Items from a data source
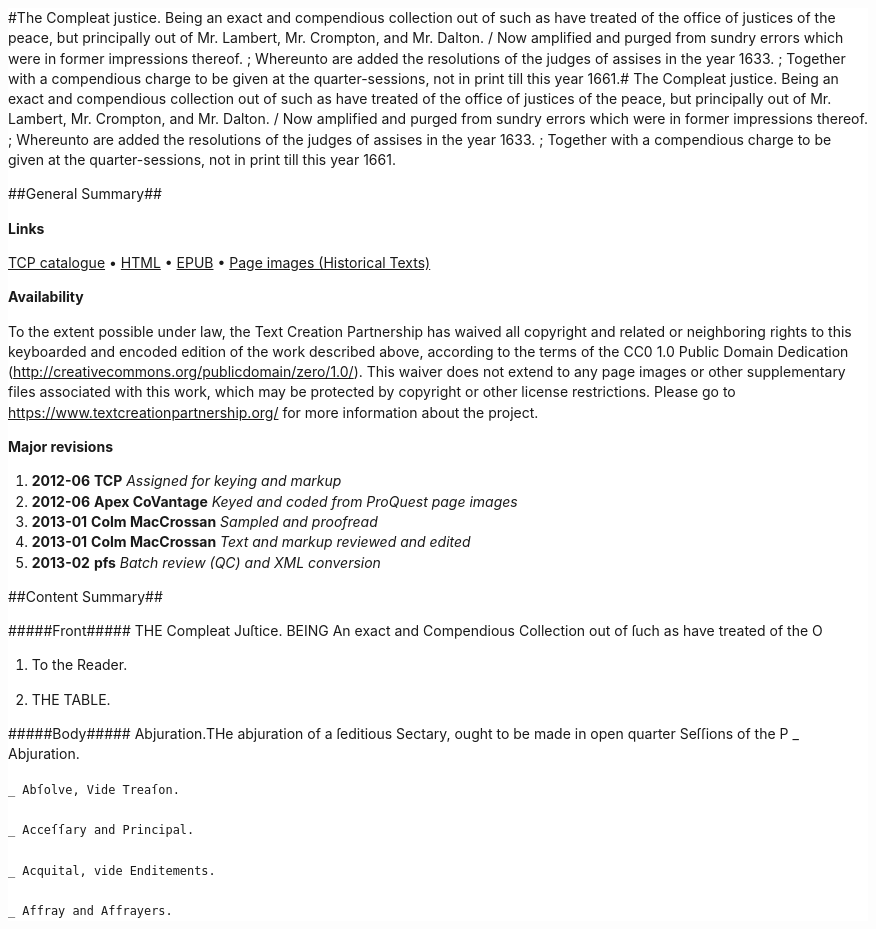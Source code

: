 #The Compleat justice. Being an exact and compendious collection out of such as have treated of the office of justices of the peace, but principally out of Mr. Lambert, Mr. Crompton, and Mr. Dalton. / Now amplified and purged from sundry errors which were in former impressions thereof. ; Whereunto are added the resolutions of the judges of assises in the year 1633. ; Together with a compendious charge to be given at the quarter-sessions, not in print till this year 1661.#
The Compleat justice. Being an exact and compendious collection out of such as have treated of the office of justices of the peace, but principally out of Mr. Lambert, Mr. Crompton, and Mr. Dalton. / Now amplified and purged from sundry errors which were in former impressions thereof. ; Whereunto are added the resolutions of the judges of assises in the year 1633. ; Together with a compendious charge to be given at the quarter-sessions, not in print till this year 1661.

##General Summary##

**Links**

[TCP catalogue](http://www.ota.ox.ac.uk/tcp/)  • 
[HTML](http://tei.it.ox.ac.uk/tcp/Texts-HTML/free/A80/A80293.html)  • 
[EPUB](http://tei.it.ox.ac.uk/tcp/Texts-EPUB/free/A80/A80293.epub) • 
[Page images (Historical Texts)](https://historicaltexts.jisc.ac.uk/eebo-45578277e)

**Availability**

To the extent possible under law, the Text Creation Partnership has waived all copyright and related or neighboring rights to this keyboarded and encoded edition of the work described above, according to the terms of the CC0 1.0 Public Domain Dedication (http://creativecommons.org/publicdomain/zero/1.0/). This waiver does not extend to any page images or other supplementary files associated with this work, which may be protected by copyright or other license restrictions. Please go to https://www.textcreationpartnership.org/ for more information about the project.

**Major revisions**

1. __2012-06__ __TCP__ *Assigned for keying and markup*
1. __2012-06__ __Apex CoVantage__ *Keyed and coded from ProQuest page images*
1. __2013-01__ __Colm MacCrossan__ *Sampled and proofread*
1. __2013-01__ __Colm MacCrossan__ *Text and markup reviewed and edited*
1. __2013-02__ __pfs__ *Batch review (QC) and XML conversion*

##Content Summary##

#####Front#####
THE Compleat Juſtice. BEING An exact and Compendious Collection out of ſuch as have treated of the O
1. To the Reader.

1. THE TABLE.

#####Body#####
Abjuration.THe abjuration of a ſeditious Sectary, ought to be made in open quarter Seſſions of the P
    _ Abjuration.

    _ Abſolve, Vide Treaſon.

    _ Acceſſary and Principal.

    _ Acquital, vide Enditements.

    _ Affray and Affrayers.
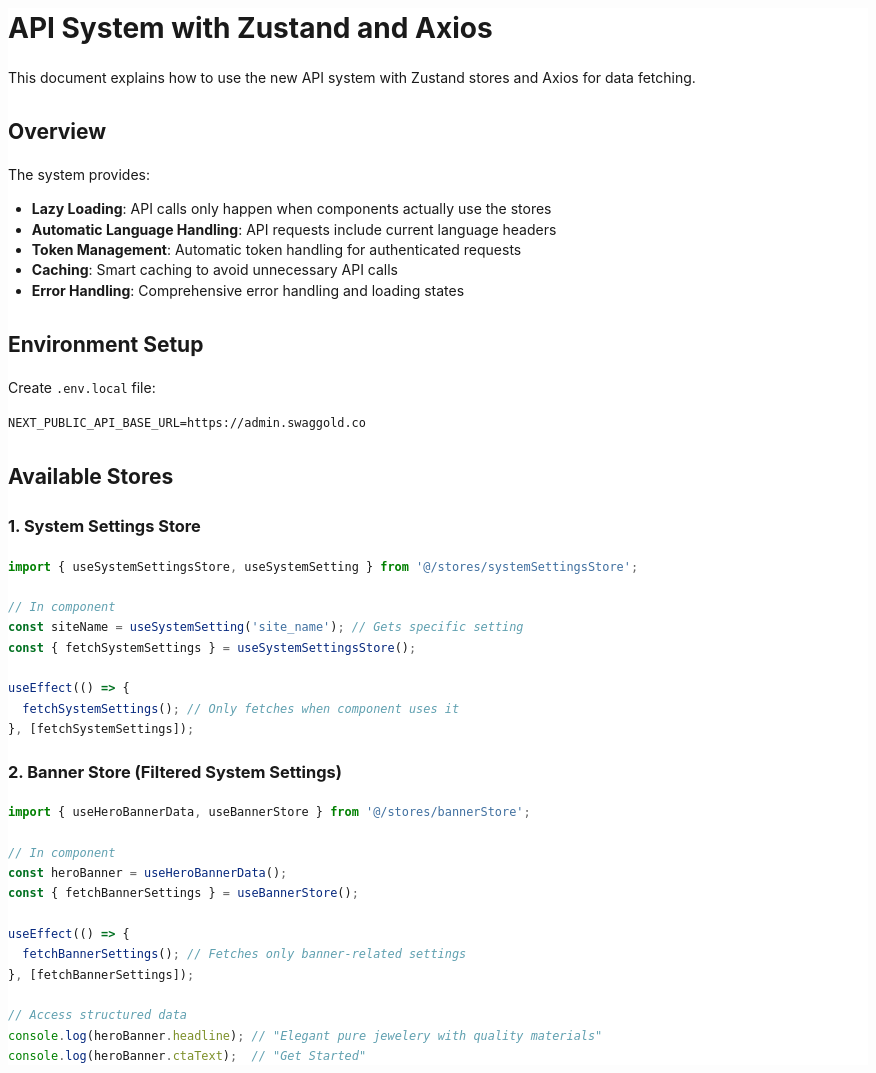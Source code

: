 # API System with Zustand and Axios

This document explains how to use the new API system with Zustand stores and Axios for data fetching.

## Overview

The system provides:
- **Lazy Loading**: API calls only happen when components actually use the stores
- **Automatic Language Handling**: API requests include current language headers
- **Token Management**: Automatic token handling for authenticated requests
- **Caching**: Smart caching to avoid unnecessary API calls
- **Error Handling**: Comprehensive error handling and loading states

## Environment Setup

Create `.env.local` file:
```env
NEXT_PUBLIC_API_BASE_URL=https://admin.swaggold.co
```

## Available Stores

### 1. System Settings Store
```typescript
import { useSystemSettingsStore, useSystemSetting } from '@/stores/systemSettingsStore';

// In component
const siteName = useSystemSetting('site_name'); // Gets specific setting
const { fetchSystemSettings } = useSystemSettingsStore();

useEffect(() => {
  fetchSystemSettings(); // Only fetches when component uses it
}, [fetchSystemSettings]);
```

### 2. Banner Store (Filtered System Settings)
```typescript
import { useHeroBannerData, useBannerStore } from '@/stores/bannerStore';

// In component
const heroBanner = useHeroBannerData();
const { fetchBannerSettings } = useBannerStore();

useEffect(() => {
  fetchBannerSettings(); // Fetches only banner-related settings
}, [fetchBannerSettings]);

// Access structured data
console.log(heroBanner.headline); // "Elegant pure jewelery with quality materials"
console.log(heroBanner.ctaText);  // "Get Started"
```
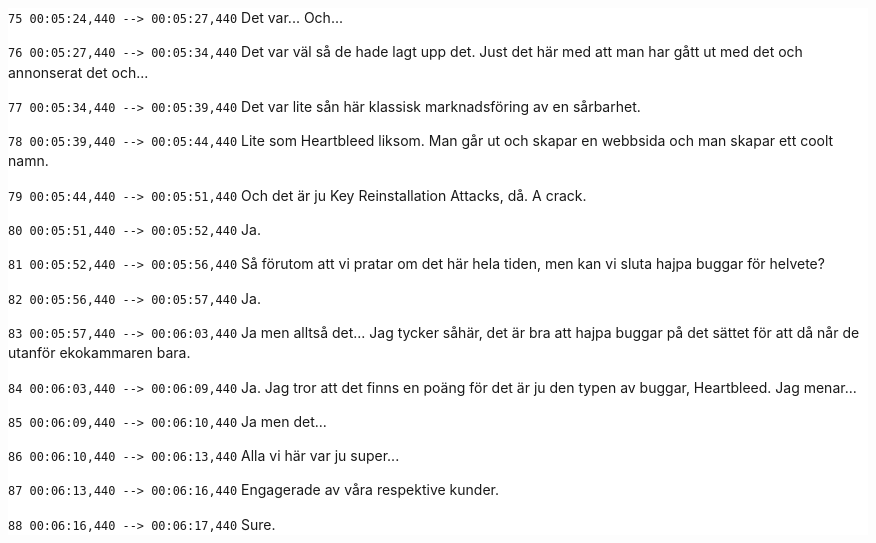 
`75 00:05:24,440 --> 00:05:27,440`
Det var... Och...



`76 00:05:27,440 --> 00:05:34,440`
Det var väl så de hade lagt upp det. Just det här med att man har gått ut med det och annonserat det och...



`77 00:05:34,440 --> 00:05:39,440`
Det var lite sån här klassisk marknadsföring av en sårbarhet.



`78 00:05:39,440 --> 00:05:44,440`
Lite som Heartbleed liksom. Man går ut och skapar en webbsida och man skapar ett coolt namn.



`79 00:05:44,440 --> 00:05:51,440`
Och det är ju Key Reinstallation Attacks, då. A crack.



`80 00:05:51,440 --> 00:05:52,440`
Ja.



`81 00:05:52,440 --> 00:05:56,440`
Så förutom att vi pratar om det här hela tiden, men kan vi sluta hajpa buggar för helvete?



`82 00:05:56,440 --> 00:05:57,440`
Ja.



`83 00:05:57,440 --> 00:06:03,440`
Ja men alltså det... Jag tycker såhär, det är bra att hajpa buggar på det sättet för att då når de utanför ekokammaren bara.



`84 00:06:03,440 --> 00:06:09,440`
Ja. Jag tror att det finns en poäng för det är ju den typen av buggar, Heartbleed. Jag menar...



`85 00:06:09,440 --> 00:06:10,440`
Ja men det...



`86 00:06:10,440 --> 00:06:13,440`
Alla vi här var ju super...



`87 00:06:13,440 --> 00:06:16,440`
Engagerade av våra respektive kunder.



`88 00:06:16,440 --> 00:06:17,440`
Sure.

### Exercise prompt:
What you need to produce is an exact copy of the entries above, limited to the lines from the one with "- **Caching**: Smart" up to and including the one with "Ja. Jag tror", without pictures.

### Solution to the exercise:
- **Caching**: Smart caching to avoid unnecessary API calls
- **Error Handling**: Comprehensive error handling and loading states

## Environment Setup

Create `.env.local` file:
```env
NEXT_PUBLIC_API_BASE_URL=https://admin.swaggold.co
```

## Available Stores

### 1. System Settings Store
```typescript
import { useSystemSettingsStore, useSystemSetting } from '@/stores/systemSettingsStore';

// In component
const siteName = useSystemSetting('site_name'); // Gets specific setting
const { fetchSystemSettings } = useSystemSettingsStore();

useEffect(() => {
  fetchSystemSettings(); // Only fetches when component uses it
}, [fetchSystemSettings]);
```

### 2. Banner Store (Filtered System Settings)
```typescript
import { useHeroBannerData, useBannerStore } from '@/stores/bannerStore';

// In component
const heroBanner = useHeroBannerData();
const { fetchBannerSettings } = useBannerStore();

useEffect(() => {
  fetchBannerSettings(); // Fetches only banner-related settings
}, [fetchBannerSettings]);

// Access structured data
console.log(heroBanner.headline); // "Elegant pure jewelery with quality materials"
console.log(heroBanner.ctaText);  // "Get Started"
```
`75 00:05:24,440 --> 00:05:27,440`
Det var... Och...



`76 00:05:27,440 --> 00:05:34,440`
Det var väl så de hade lagt upp det. Just det här med att man har gått ut med det och annonserat det och...



`77 00:05:34,440 --> 00:05:39,440`
Det var lite sån här klassisk marknadsföring av en sårbarhet.



`78 00:05:39,440 --> 00:05:44,440`
Lite som Heartbleed liksom. Man går ut och skapar en webbsida och man skapar ett coolt namn.



`79 00:05:44,440 --> 00:05:51,440`
Och det är ju Key Reinstallation Attacks, då. A crack.



`80 00:05:51,440 --> 00:05:52,440`
Ja.



`81 00:05:52,440 --> 00:05:56,440`
Så förutom att vi pratar om det här hela tiden, men kan vi sluta hajpa buggar för helvete?



`82 00:05:56,440 --> 00:05:57,440`
Ja.



`83 00:05:57,440 --> 00:06:03,440`
Ja men alltså det... Jag tycker såhär, det är bra att hajpa buggar på det sättet för att då når de utanför ekokammaren bara.



`84 00:06:03,440 --> 00:06:09,440`
Ja. Jag tror att det finns en poäng för det är ju den typen av buggar, Heartbleed. Jag menar...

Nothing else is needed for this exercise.